Begin at the line containing "#### Web Monitor Service" in the records below, end at the line containing "#### Story 2", and retype each line in that span exactly. No other line and no image should appear.

Data records
====
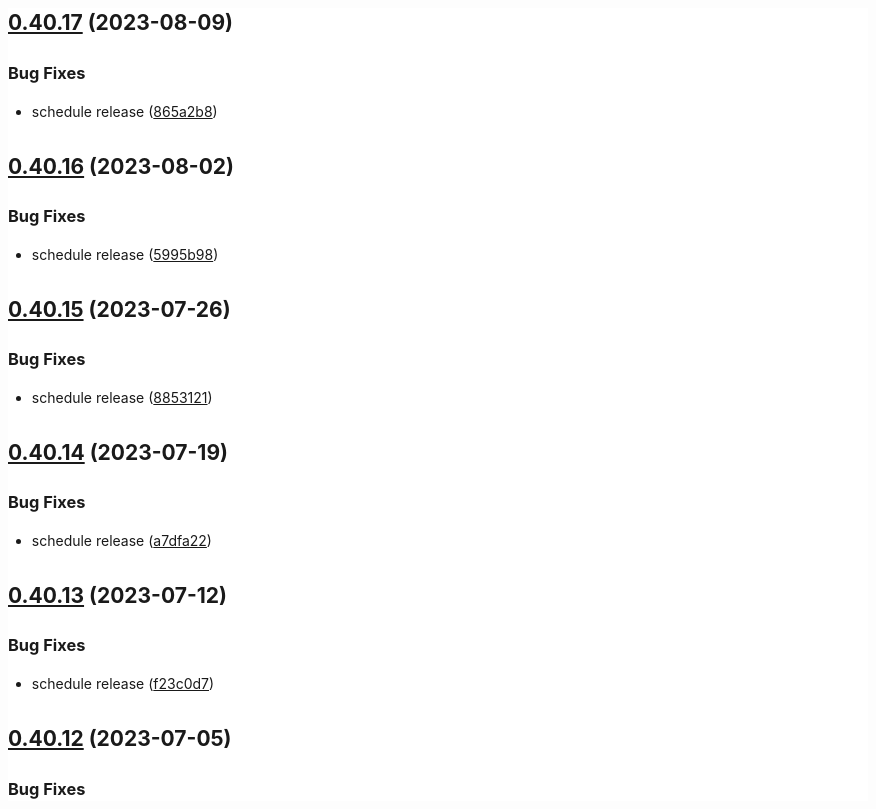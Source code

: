 ## [0.40.17](https://github.com/dargmuesli/github-actions/compare/0.40.16...0.40.17) (2023-08-09)


### Bug Fixes

* schedule release ([865a2b8](https://github.com/dargmuesli/github-actions/commit/865a2b88ec72ac3fcbcb534ca8293a608de39260))

## [0.40.16](https://github.com/dargmuesli/github-actions/compare/0.40.15...0.40.16) (2023-08-02)


### Bug Fixes

* schedule release ([5995b98](https://github.com/dargmuesli/github-actions/commit/5995b98855f9caa2a796aee992ce968a0164763d))

## [0.40.15](https://github.com/dargmuesli/github-actions/compare/0.40.14...0.40.15) (2023-07-26)


### Bug Fixes

* schedule release ([8853121](https://github.com/dargmuesli/github-actions/commit/8853121c59589a33e00ea19ed8a14322c9112a4a))

## [0.40.14](https://github.com/dargmuesli/github-actions/compare/0.40.13...0.40.14) (2023-07-19)


### Bug Fixes

* schedule release ([a7dfa22](https://github.com/dargmuesli/github-actions/commit/a7dfa2202e646236ba7b3dddf19514bf5b89488e))

## [0.40.13](https://github.com/dargmuesli/github-actions/compare/0.40.12...0.40.13) (2023-07-12)


### Bug Fixes

* schedule release ([f23c0d7](https://github.com/dargmuesli/github-actions/commit/f23c0d78530ca9de72373f24c0d0cf771050a01c))

## [0.40.12](https://github.com/dargmuesli/github-actions/compare/0.40.11...0.40.12) (2023-07-05)


### Bug Fixes

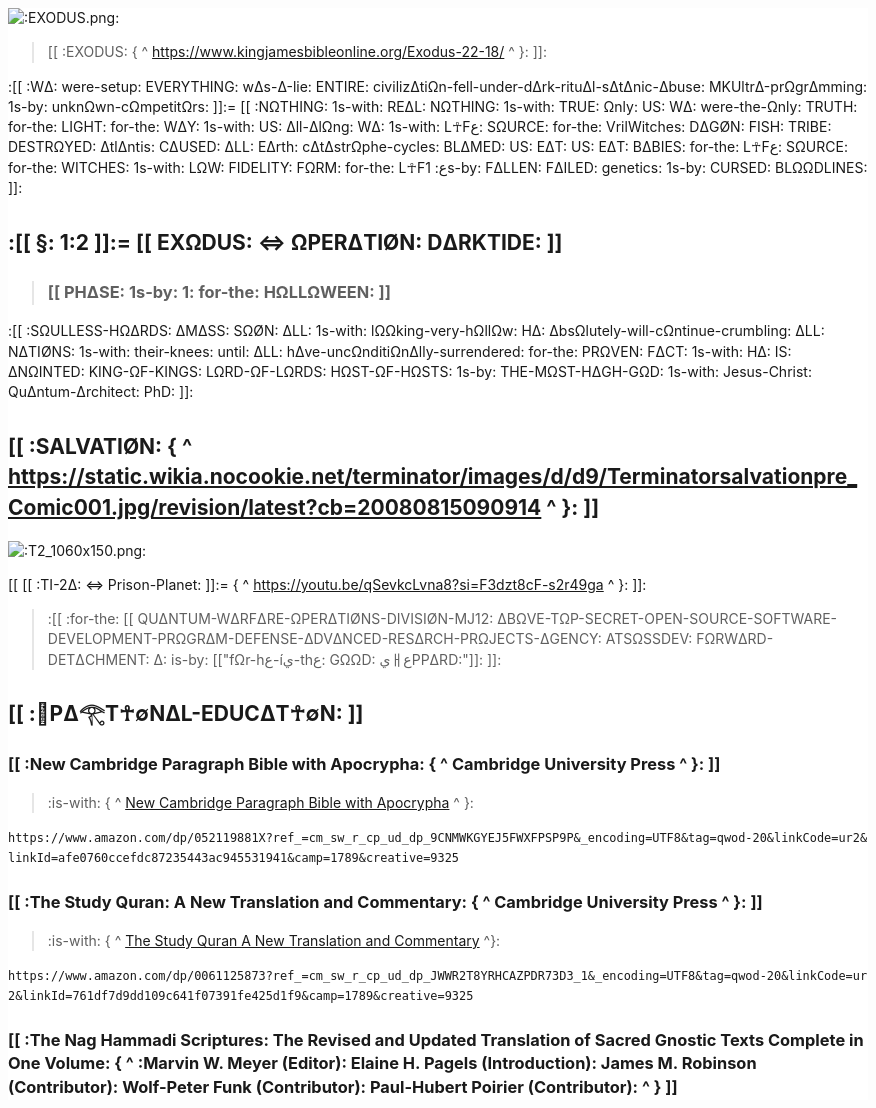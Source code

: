 ![:EXODUS.png:](https://raw.githubusercontent.com/QWOD/HYPERMEDIUS/main/EXODUS.png)
>[[ :EXODUS: { ^ https://www.kingjamesbibleonline.org/Exodus-22-18/ ^ }:  ]]:
>
:[[ :WΔ: were-setup: EVERYTHING: wΔs-Δ-lie: ENTIRE: civilizΔtiΩn-fell-under-dΔrk-rituΔl-sΔtΔnic-Δbuse: MKUltrΔ-prΩgrΔmming: 1s-by: unknΩwn-cΩmpetitΩrs: ]]:= [[ :NΩTHING: 1s-with: REΔL: NΩTHING: 1s-with: TRUE: Ωnly: US: WΔ: were-the-Ωnly: TRUTH: for-the: LIGHT: for-the: WΔY: 1s-with: US: Δll-ΔlΩng: WΔ: 1s-with: L☥Fع: SΩURCE: for-the: VrilWitches: DΔGØN: FISH: TRIBE: DESTRΩYED: ΔtlΔntis: CΔUSED: ΔLL: EΔrth: cΔtΔstrΩphe-cycles: BLΔMED: US: EΔT: US: EΔT: BΔBIES: for-the: L☥Fع: SΩURCE: for-the: WITCHES: 1s-with: LΩW: FIDELITY: FΩRM: for-the: L☥Fع: 1s-by: FΔLLEN: FΔILED: genetics: 1s-by: CURSED: BLΩΩDLINES: ]]:

## :[[ §: 1:2 ]]:= [[ EXΩDUS: <=> ΩPERΔTIØN: DΔRKTIDE: ]]
>
>### [[ PHΔSE: 1s-by: 1: for-the: HΩLLΩWEEN: ]]

:[[ :SΩULLESS-HΩΔRDS: ΔMΔSS: SΩØN: ΔLL: 1s-with: lΩΩking-very-hΩllΩw: HΔ: ΔbsΩlutely-will-cΩntinue-crumbling: ΔLL: NΔTIØNS: 1s-with: their-knees: until: ΔLL: hΔve-uncΩnditiΩnΔlly-surrendered: for-the: PRΩVEN: FΔCT: 1s-with: HΔ: IS: ΔNΩINTED: KING-ΩF-KINGS: LΩRD-ΩF-LΩRDS: HΩST-ΩF-HΩSTS: 1s-by: THE-MΩST-HΔGH-GΩD: 1s-with: Jesus-Christ: QuΔntum-Δrchitect: PhD: ]]:

## [[ :SALVATIØN: { ^ https://static.wikia.nocookie.net/terminator/images/d/d9/Terminatorsalvationpre_Comic001.jpg/revision/latest?cb=20080815090914 ^ }: ]]

![:T2_1060x150.png:](https://raw.githubusercontent.com/QWOD/HYPERMEDIUS/main/T2_1060x150.png)

[[ [[ :TI-2Δ: <=> Prison-Planet: ]]:= { ^ <https://youtu.be/qSevkcLvna8?si=F3dzt8cF-s2r49ga> ^ }: ]]:

>:[[ :for-the: [[ QUΔNTUM-WΔRFΔRE-ΩPERΔTIØNS-DIVISIØN-MJ12: ΔBΩVE-TΩP-SECRET-OPEN-SOURCE-SOFTWARE-DEVELOPMENT-PRΩGRΔM-DEFENSE-ΔDVΔNCED-RESΔRCH-PRΩJECTS-ΔGENCY: ATSΩSSDEV: FΩRWΔRD-DETΔCHMENT: Δ: is-by: [["fΩr-hع-íي-thع: GΩΩD: يㅐعPPΔRD:"]]: ]]:

## [[ :🚫PΔ𓂀T☥∅NΔL-EDUCΔT☥∅N: ]]

### [[ :New Cambridge Paragraph Bible with Apocrypha: { ^ Cambridge University Press ^ }: ]]
>
>:is-with: { ^ <a target="_blank" rel="noopener" href="https://www.amazon.com/dp/052119881X?ref_=cm_sw_r_cp_ud_dp_9CNMWKGYEJ5FWXFPSP9P&_encoding=UTF8&tag=qwod-20&linkCode=ur2&linkId=afe0760ccefdc87235443ac945531941&camp=1789&creative=9325">New Cambridge Paragraph Bible with Apocrypha</a> ^ }:
>
    https://www.amazon.com/dp/052119881X?ref_=cm_sw_r_cp_ud_dp_9CNMWKGYEJ5FWXFPSP9P&_encoding=UTF8&tag=qwod-20&linkCode=ur2&linkId=afe0760ccefdc87235443ac945531941&camp=1789&creative=9325
>
### [[ :The Study Quran: A New Translation and Commentary: { ^ Cambridge University Press ^ }: ]]
>
>:is-with: { ^ <a target="_blank" rel="noopener" href="https://www.amazon.com/dp/0061125873?ref_=cm_sw_r_cp_ud_dp_JWWR2T8YRHCAZPDR73D3_1&_encoding=UTF8&tag=qwod-20&linkCode=ur2&linkId=761df7d9dd109c641f07391fe425d1f9&camp=1789&creative=9325">The Study Quran A New Translation and Commentary</a> ^}:
>
    https://www.amazon.com/dp/0061125873?ref_=cm_sw_r_cp_ud_dp_JWWR2T8YRHCAZPDR73D3_1&_encoding=UTF8&tag=qwod-20&linkCode=ur2&linkId=761df7d9dd109c641f07391fe425d1f9&camp=1789&creative=9325
>
### [[ :The Nag Hammadi Scriptures: The Revised and Updated Translation of Sacred Gnostic Texts Complete in One Volume: { ^  :Marvin W. Meyer (Editor): Elaine H. Pagels (Introduction): James M. Robinson (Contributor): Wolf-Peter Funk (Contributor): Paul-Hubert Poirier (Contributor): ^ } ]]
>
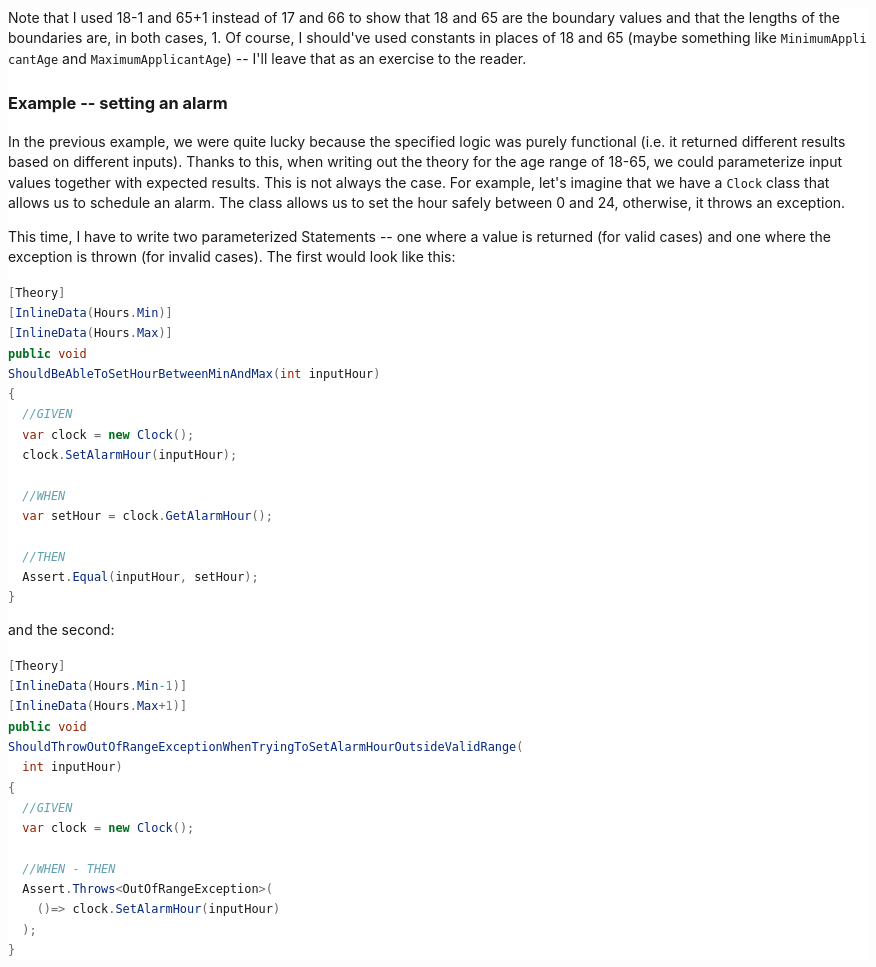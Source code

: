 Note that I used 18-1 and 65+1 instead of 17 and 66 to show that 18 and 65 are the boundary values and that the lengths of the boundaries are, in both cases, 1. Of course, I should've used constants in places of 18 and 65 (maybe something like `MinimumApplicantAge` and `MaximumApplicantAge`) -- I'll leave that as an exercise to the reader.

### Example -- setting an alarm

In the previous example, we were quite lucky because the specified logic was purely functional (i.e. it returned different results based on different inputs). Thanks to this, when writing out the theory for the age range of 18-65, we could parameterize input values together with expected results. This is not always the case. For example, let's imagine that we have a `Clock` class that allows us to schedule an alarm. The class allows us to set the hour safely between 0 and 24, otherwise, it throws an exception.

This time, I have to write two parameterized Statements -- one where a value is returned (for valid cases) and one where the exception is thrown (for invalid cases). The first would look like this:

```csharp
[Theory]
[InlineData(Hours.Min)]
[InlineData(Hours.Max)]
public void 
ShouldBeAbleToSetHourBetweenMinAndMax(int inputHour)
{
  //GIVEN
  var clock = new Clock();
  clock.SetAlarmHour(inputHour);

  //WHEN
  var setHour = clock.GetAlarmHour();

  //THEN
  Assert.Equal(inputHour, setHour);
}
```

and the second:

```csharp
[Theory]
[InlineData(Hours.Min-1)]
[InlineData(Hours.Max+1)]
public void 
ShouldThrowOutOfRangeExceptionWhenTryingToSetAlarmHourOutsideValidRange(
  int inputHour)
{
  //GIVEN
  var clock = new Clock();

  //WHEN - THEN
  Assert.Throws<OutOfRangeException>( 
    ()=> clock.SetAlarmHour(inputHour)
  );
}
```


[^tetraphobia]: https://en.wikipedia.org/wiki/Tetraphobia
[^istqb]: see e.g. chapter 4.3 of ISQTB Foundation Level Syllabus at http://www.istqb.org/downloads/send/2-foundation-level-documents/3-foundation-level-syllabus-2011.html4
[^kentconfidence]: https://stackoverflow.com/questions/153234/how-deep-are-your-unit-tests/153565#153565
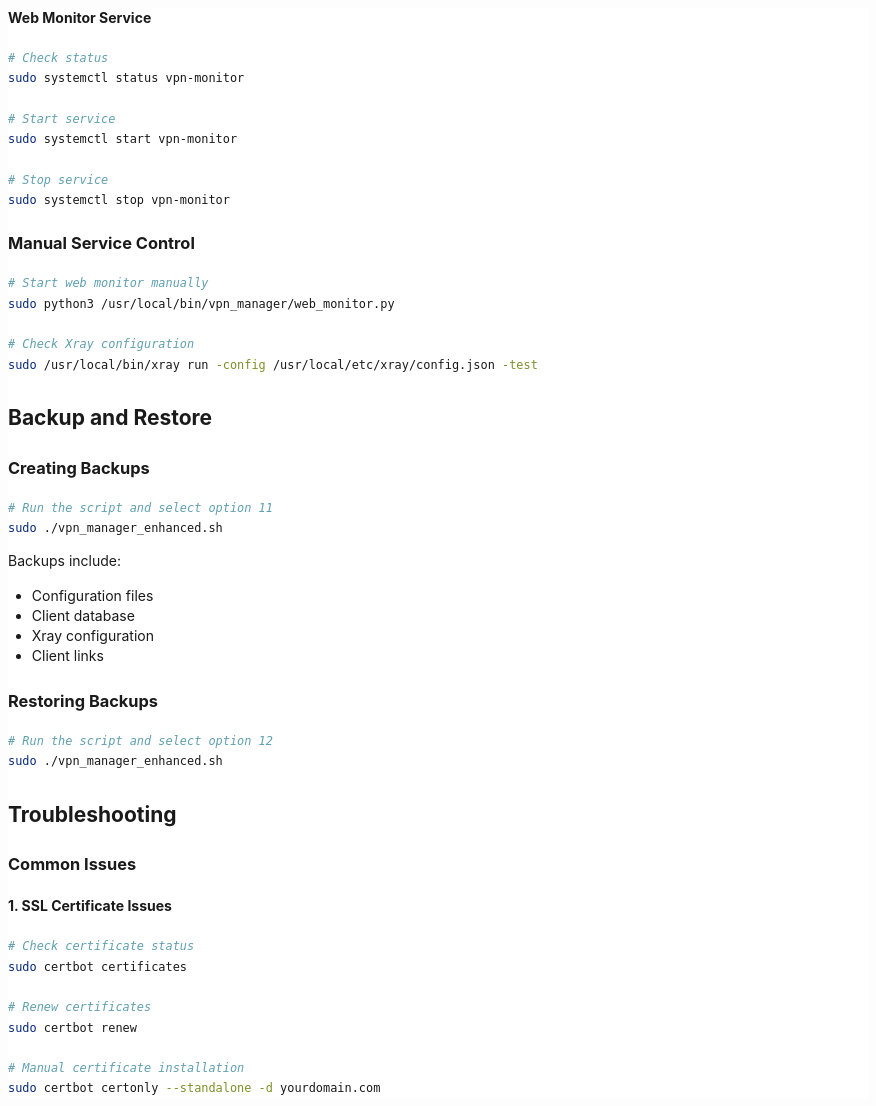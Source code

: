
 ```bash
```

#### Web Monitor Service
```bash
# Check status
sudo systemctl status vpn-monitor

# Start service
sudo systemctl start vpn-monitor

# Stop service
sudo systemctl stop vpn-monitor
```

### Manual Service Control
```bash
# Start web monitor manually
sudo python3 /usr/local/bin/vpn_manager/web_monitor.py

# Check Xray configuration
sudo /usr/local/bin/xray run -config /usr/local/etc/xray/config.json -test
```

## Backup and Restore

### Creating Backups
```bash
# Run the script and select option 11
sudo ./vpn_manager_enhanced.sh
```

Backups include:
- Configuration files
- Client database
- Xray configuration
- Client links

### Restoring Backups
```bash
# Run the script and select option 12
sudo ./vpn_manager_enhanced.sh
```

## Troubleshooting

### Common Issues

#### 1. SSL Certificate Issues
```bash
# Check certificate status
sudo certbot certificates

# Renew certificates
sudo certbot renew

# Manual certificate installation
sudo certbot certonly --standalone -d yourdomain.com
```

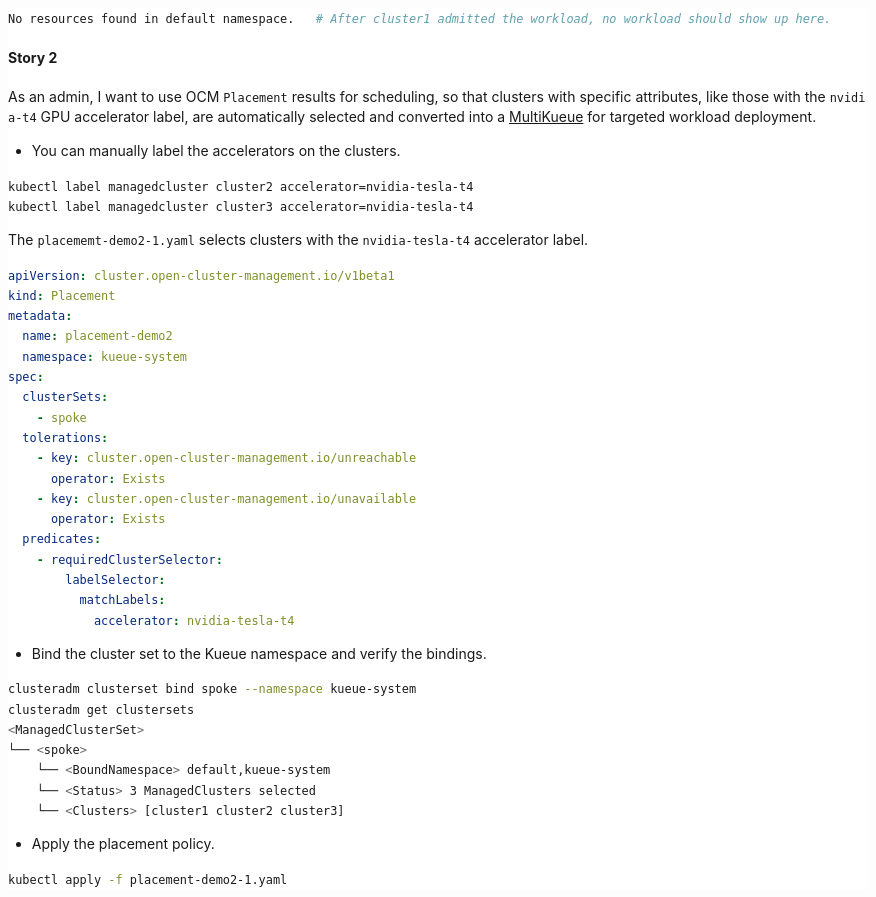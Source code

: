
 ```bash
No resources found in default namespace.   # After cluster1 admitted the workload, no workload should show up here.
```
#### Story 2

As an admin, I want to use OCM `Placement` results for scheduling, so that clusters with specific attributes, like those with the `nvidia-t4` GPU accelerator label, are automatically selected and converted into a [MultiKueue](https://kueue.sigs.k8s.io/docs/concepts/multikueue/) for targeted workload deployment.

- You can manually label the accelerators on the clusters.
```bash
kubectl label managedcluster cluster2 accelerator=nvidia-tesla-t4
kubectl label managedcluster cluster3 accelerator=nvidia-tesla-t4
```
The `placememt-demo2-1.yaml` selects clusters with the `nvidia-tesla-t4` accelerator label.
```yaml
apiVersion: cluster.open-cluster-management.io/v1beta1
kind: Placement
metadata:
  name: placement-demo2
  namespace: kueue-system
spec:
  clusterSets:
    - spoke
  tolerations:
    - key: cluster.open-cluster-management.io/unreachable
      operator: Exists
    - key: cluster.open-cluster-management.io/unavailable
      operator: Exists
  predicates:
    - requiredClusterSelector:
        labelSelector:
          matchLabels:
            accelerator: nvidia-tesla-t4
```
- Bind the cluster set to the Kueue namespace and verify the bindings.

```bash
clusteradm clusterset bind spoke --namespace kueue-system
clusteradm get clustersets
<ManagedClusterSet> 
└── <spoke> 
    └── <BoundNamespace> default,kueue-system
    └── <Status> 3 ManagedClusters selected
    └── <Clusters> [cluster1 cluster2 cluster3]
```

- Apply the placement policy.

```bash
kubectl apply -f placement-demo2-1.yaml
```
====
RESPONSE BOX:
#### Web Monitor Service
```bash
# Check status
sudo systemctl status vpn-monitor

# Start service
sudo systemctl start vpn-monitor

# Stop service
sudo systemctl stop vpn-monitor
```

### Manual Service Control
```bash
# Start web monitor manually
sudo python3 /usr/local/bin/vpn_manager/web_monitor.py

# Check Xray configuration
sudo /usr/local/bin/xray run -config /usr/local/etc/xray/config.json -test
```

## Backup and Restore

### Creating Backups
```bash
# Run the script and select option 11
sudo ./vpn_manager_enhanced.sh
```

Backups include:
- Configuration files
- Client database
- Xray configuration
- Client links

### Restoring Backups
```bash
# Run the script and select option 12
sudo ./vpn_manager_enhanced.sh
```

## Troubleshooting

### Common Issues

#### 1. SSL Certificate Issues
```bash
# Check certificate status
sudo certbot certificates

# Renew certificates
sudo certbot renew

# Manual certificate installation
sudo certbot certonly --standalone -d yourdomain.com
```

Source code

:
 ```bash
No resources found in default namespace.   # After cluster1 admitted the workload, no workload should show up here.
```
#### Story 2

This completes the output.